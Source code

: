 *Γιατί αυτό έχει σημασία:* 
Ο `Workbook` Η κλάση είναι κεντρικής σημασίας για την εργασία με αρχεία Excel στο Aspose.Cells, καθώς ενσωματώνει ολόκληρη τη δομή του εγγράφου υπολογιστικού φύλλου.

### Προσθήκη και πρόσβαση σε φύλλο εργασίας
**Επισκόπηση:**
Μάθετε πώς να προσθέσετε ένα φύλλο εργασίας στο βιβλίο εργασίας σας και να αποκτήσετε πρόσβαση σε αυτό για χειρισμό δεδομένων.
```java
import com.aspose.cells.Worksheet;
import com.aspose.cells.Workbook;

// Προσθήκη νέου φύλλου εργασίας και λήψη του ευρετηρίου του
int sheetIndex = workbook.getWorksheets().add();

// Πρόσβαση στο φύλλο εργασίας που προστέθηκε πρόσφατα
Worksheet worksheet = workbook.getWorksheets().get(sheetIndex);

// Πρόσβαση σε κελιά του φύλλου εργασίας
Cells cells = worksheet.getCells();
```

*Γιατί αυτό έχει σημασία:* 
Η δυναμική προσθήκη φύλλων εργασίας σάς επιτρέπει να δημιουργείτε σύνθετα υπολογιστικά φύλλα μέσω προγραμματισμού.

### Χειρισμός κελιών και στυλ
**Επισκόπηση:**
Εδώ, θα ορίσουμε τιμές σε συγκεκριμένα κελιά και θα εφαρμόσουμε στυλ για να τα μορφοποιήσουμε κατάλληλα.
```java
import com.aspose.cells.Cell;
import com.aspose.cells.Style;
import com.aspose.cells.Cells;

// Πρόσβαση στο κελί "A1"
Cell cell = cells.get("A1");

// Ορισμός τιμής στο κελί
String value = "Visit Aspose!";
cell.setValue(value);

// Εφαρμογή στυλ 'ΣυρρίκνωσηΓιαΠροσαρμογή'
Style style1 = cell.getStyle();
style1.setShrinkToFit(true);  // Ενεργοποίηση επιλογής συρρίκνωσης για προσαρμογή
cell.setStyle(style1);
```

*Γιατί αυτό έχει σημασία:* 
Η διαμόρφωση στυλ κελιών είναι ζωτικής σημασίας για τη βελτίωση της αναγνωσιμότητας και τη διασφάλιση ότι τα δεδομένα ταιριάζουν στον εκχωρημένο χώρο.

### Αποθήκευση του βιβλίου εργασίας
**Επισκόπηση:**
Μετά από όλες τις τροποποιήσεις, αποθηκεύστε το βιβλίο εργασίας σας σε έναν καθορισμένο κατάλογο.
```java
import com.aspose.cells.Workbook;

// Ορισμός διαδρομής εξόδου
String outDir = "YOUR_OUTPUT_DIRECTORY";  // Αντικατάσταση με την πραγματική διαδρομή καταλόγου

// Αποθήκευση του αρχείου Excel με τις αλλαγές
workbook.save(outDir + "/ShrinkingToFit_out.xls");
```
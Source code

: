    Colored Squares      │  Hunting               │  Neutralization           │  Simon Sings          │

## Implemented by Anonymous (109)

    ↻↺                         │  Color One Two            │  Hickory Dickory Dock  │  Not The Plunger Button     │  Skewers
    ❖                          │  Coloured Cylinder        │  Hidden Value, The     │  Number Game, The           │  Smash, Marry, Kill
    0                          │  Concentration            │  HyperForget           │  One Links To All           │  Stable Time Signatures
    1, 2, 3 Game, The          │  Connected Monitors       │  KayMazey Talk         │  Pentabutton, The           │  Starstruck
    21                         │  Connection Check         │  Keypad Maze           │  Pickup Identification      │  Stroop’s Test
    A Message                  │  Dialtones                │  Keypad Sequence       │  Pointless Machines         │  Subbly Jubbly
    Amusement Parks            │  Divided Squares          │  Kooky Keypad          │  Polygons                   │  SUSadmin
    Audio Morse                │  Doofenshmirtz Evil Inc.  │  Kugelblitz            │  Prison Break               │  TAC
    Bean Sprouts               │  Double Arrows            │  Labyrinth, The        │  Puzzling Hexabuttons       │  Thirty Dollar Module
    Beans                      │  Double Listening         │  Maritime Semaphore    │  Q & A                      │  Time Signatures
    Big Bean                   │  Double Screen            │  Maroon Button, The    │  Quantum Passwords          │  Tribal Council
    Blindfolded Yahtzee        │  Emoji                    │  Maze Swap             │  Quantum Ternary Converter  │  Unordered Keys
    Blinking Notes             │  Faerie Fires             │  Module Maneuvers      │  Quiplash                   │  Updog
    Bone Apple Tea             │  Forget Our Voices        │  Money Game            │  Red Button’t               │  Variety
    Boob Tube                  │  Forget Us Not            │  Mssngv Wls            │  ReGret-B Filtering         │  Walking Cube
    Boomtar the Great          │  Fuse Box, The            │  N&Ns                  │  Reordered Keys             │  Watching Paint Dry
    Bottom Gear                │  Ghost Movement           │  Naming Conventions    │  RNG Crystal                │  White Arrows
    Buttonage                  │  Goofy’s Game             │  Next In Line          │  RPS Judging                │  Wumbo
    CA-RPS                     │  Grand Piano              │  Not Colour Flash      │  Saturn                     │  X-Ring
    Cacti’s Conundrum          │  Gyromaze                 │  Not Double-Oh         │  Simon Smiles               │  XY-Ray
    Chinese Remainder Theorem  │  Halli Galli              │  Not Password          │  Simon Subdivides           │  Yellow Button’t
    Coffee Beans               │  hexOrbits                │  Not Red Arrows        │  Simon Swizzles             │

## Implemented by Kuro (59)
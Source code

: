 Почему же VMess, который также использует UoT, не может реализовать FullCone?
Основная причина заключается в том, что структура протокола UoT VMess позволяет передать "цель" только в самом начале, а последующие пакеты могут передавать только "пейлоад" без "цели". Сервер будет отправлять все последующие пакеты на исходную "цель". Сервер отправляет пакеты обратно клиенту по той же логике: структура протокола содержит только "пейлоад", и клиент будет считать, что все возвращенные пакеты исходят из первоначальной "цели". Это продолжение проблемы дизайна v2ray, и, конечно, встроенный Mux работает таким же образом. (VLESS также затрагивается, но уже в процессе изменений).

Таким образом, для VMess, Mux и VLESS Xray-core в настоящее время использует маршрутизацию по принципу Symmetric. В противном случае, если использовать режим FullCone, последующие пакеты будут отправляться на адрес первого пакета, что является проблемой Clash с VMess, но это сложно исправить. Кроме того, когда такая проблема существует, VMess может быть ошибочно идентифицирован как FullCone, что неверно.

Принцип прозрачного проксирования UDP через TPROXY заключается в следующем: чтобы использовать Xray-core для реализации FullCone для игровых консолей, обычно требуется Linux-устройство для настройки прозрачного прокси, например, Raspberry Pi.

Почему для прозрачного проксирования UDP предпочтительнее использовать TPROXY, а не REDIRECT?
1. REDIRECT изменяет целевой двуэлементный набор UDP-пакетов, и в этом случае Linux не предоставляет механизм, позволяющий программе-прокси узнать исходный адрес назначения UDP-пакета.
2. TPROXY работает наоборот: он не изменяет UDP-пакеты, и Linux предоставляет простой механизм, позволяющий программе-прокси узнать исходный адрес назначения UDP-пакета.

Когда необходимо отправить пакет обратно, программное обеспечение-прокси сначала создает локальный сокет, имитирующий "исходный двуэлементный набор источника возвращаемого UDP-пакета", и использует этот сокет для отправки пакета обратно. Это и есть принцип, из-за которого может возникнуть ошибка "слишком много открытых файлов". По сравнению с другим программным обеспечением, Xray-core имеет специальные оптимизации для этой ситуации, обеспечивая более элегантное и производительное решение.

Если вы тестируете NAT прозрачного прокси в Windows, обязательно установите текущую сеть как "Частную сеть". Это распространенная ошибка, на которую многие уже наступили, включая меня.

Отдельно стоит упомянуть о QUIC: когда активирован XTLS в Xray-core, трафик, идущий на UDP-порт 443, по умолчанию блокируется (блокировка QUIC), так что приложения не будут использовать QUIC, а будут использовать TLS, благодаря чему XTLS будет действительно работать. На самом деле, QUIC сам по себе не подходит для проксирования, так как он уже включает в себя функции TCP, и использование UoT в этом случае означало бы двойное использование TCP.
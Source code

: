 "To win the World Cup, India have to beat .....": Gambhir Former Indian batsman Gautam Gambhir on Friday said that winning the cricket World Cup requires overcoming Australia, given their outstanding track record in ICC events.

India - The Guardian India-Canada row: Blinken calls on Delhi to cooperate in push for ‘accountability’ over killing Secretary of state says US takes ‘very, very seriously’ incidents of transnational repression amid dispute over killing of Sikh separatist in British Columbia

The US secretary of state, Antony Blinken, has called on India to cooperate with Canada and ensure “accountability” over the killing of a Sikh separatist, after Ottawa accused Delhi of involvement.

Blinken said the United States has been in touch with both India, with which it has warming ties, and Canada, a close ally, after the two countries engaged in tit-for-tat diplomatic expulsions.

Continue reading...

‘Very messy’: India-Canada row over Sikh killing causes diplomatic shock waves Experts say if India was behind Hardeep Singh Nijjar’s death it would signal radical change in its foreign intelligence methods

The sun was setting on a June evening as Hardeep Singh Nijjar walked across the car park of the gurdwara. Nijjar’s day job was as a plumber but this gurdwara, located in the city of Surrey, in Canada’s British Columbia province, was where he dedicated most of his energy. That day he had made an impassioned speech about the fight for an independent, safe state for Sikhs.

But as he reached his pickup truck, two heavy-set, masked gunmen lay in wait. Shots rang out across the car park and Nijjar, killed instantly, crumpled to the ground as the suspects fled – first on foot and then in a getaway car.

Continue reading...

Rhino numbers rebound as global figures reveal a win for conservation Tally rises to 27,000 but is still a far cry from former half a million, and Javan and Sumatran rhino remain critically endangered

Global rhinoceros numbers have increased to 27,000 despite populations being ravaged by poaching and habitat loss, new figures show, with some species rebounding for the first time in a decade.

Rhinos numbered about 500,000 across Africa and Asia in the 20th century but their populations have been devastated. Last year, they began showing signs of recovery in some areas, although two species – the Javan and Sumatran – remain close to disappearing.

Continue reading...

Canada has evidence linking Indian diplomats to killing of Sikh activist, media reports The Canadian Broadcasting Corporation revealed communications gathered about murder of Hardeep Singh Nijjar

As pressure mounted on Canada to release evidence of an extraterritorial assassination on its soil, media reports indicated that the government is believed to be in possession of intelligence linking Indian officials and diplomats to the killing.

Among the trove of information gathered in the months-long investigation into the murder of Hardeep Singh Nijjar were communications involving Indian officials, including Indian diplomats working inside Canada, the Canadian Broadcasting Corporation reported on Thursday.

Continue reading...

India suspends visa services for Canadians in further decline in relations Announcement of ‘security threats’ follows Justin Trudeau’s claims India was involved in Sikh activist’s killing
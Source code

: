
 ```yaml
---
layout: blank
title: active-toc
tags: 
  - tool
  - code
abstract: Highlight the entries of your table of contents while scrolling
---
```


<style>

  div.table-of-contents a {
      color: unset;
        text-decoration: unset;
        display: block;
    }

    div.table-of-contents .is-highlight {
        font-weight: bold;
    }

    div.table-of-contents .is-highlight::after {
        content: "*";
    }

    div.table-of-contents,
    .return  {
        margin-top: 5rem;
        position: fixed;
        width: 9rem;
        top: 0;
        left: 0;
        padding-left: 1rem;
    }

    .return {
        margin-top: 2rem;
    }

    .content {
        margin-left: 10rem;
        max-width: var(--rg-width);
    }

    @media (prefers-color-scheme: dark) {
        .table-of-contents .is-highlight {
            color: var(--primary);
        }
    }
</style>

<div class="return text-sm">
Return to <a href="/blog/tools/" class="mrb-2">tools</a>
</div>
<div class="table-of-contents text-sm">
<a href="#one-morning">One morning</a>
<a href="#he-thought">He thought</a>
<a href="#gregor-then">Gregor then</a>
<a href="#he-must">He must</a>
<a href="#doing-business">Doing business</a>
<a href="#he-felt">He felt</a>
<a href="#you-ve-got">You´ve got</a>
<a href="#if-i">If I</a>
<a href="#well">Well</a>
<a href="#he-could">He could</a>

TASK ITEM:
Among the lines above, which ones include the word "officials"? Copy them.

TASK RESULT:
As pressure mounted on Canada to release evidence of an extraterritorial assassination on its soil, media reports indicated that the government is believed to be in possession of intelligence linking Indian officials and diplomats to the killing.
Among the trove of information gathered in the months-long investigation into the murder of Hardeep Singh Nijjar were communications involving Indian officials, including Indian diplomats working inside Canada, the Canadian Broadcasting Corporation reported on Thursday.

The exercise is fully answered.